Women of Babalon- A Howling of Women's Voices published by Black Moon.
Women of Babalon- A Howling of Women’s Voices published by Black Moon.

The more I learn about my fellow authoresses from Women of Babalon: A Howling of Women’s Voices , the more in awe I am of the amazing power of feminine creativity and magick.  For those of you who have been following my series of posts highlighting these stunning Women of Babalon ladies, this is the next installment artfully crafted by Emma Doeve.

Part the First:

Once upon a time there was the Muse – one of a number of Goddesses of inspiration and knowledge – who would motivate and stimulate the artist, and make him (and it was always a “him”) a favourite on whom She would bestow Her special gifts. It was an idea popularized by the poet Robert Graves, who brought together medieval Celtic and Troubadour traditions, and fashioned them – with the help of the Romantic poets – into the now familiar notion of the Artist and his Muse.

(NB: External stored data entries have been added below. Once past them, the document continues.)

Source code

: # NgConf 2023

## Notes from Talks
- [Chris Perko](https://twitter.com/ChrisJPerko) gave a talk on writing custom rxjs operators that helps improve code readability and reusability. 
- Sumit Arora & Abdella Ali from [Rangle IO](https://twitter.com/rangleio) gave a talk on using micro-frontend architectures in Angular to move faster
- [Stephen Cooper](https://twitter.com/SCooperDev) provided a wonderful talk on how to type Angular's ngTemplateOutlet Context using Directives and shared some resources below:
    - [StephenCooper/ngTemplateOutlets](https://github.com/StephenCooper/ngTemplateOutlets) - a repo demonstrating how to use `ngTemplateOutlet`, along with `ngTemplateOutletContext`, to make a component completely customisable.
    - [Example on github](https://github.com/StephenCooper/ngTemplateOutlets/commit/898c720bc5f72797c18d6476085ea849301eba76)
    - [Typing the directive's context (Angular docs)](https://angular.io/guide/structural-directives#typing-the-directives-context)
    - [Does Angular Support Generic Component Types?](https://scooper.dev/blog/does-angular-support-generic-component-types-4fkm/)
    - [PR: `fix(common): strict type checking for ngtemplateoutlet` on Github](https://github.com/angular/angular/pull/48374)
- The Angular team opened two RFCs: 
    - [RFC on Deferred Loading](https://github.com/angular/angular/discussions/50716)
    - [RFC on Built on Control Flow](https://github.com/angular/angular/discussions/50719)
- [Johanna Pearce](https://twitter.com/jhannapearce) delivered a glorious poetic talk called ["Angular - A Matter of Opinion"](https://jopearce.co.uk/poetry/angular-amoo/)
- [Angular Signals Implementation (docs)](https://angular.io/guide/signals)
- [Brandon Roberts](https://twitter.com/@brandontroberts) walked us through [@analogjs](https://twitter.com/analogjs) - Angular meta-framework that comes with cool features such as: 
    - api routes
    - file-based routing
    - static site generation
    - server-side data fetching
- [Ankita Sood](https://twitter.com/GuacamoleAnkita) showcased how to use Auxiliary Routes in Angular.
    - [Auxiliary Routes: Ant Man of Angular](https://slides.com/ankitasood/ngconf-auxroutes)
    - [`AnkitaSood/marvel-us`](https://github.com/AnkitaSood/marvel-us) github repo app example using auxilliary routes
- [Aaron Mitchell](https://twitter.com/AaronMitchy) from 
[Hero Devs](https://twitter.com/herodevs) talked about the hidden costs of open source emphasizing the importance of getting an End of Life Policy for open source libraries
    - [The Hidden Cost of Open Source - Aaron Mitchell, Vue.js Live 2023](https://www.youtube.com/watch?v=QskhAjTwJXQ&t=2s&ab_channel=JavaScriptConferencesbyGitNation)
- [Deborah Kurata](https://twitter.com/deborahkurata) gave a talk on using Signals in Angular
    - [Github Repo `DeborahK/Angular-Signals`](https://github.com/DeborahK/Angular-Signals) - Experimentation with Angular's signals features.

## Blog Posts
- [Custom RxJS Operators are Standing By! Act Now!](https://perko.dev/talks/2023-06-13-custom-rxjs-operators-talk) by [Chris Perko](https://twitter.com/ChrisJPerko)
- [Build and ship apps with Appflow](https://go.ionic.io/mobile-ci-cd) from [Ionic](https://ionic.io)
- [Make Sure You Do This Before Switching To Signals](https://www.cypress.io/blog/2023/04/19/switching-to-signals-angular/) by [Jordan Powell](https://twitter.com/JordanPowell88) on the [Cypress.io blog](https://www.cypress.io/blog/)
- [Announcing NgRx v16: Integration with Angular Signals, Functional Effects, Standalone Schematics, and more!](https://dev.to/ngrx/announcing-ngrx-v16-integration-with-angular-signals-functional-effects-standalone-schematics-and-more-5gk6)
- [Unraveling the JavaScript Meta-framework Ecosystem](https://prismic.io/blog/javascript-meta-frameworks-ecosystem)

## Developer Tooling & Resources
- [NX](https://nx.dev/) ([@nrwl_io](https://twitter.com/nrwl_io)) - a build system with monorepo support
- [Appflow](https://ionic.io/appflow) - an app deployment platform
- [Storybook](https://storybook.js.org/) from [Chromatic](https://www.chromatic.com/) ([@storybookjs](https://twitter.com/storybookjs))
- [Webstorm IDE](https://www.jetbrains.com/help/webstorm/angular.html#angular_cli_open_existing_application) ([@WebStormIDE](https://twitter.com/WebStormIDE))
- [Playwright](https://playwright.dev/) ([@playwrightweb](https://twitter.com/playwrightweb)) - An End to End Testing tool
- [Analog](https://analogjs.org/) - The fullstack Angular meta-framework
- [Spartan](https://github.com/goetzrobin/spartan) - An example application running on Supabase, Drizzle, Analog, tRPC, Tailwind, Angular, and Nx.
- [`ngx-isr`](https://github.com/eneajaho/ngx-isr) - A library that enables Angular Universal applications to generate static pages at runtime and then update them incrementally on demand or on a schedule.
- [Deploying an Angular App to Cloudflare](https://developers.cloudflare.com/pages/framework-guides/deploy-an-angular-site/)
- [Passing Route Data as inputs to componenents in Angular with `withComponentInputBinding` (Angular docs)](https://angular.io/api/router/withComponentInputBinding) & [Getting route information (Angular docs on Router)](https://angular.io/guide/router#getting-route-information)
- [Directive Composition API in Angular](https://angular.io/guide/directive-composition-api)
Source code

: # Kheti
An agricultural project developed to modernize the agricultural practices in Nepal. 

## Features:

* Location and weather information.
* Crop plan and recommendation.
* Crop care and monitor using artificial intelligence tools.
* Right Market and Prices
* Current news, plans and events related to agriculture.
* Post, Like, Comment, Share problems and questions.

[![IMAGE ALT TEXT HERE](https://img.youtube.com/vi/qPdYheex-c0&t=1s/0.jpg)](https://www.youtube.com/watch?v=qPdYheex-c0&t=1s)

Before, you would have to be a Classical Scholar (Graves was a considerable one himself) to even learn about the Muse(s), whose original patronage was a more formal educational affair. Graves infamously remarked “Woman is not a poet; she is either a Muse or she is nothing.” By contrast, the wild and witchy Surrealist artist Leonora Carrington said that she “didn’t have time to be anybody’s muse; I was too busy learning to be an artist” and dismissed the identification of Woman and Muse (such as was the “official” attitude within the male-dominated Paris Surrealist circles) succinctly as “bullshit.”

Both the artist and the poet cultivated an intense relationship with a female Presence, whose names are legion. In his celebrated book, Robert Graves called Her The White Goddess even though – naturally and excitingly – She had Her dark side, too. He was in correspondence with a number of practising witches, one of whom wrote to him that once the dam, which kept the flood of “the old knowledge” at bay, would burst:

[T]he whole of humanity is going to be submerged by fifty thousand years of pre-history, swamping the neat subtopian conventions of the last thousand years.
Robert Cochrane, in a letter to Robert Graves.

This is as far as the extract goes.